While infectious diseases such as tuberculosis and HIV/AIDS weigh heavily on Africa, cancer is a latent health burden. The International Agency for Research on Cancer (IARC) reported that there were more than half a million cancer deaths in Africa in 2008. These numbers are expected to double in the next three decades due to aging and growth of the population. Of considerable concern is the realisation that these figures could be even higher as Africans adopt western lifestyles such as smoking, poor diet and physical inactivity. Despite this increasing burden, cancer unfortunately remains a low priority for most African countries.

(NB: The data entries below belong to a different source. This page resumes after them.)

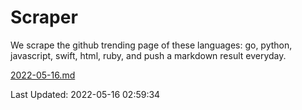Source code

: # Scraper

We scrape the github trending page of these languages: go, python, javascript, swift, html, ruby, and push a markdown result everyday.

[2022-05-16.md](https://github.com/henson/Scraper/blob/master/2022-05-16.md)

Last Updated: 2022-05-16 02:59:34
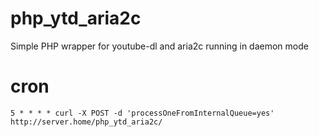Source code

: # php_ytd_aria2c
Simple PHP wrapper for youtube-dl and aria2c running in daemon mode

# cron
    5 * * * * curl -X POST -d 'processOneFromInternalQueue=yes' http://server.home/php_ytd_aria2c/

While breast cancer remains the most lethal malignancy amongst women across the world, the incidence is still low in Africa compared to a developed region like Europe. As seen in the figure below, most African countries have an incidence rate that is less than 50 per 100,000 compared with Western Europe and North America where the rate exceeds 72 and, in the case of Belgium, is over 100.
Despite the lower incidence, an African woman diagnosed with breast cancer has a greater than 50% chance of dying from the disease. In most European countries that figure is considerably lower than 30%. Why is this the case? First, the age at diagnosis is a factor, with the majority of African women presenting at a younger age, before menopause, compared to Europeans who normally present after menopause. Second, the stage of presentation is much later in Africans, when the cancer has often metastasized to other parts of the body. Third, there is the likelihood that gene expression differs between women of African and European ancestry. As explored in a previous blog, the type of cancer may be quite different.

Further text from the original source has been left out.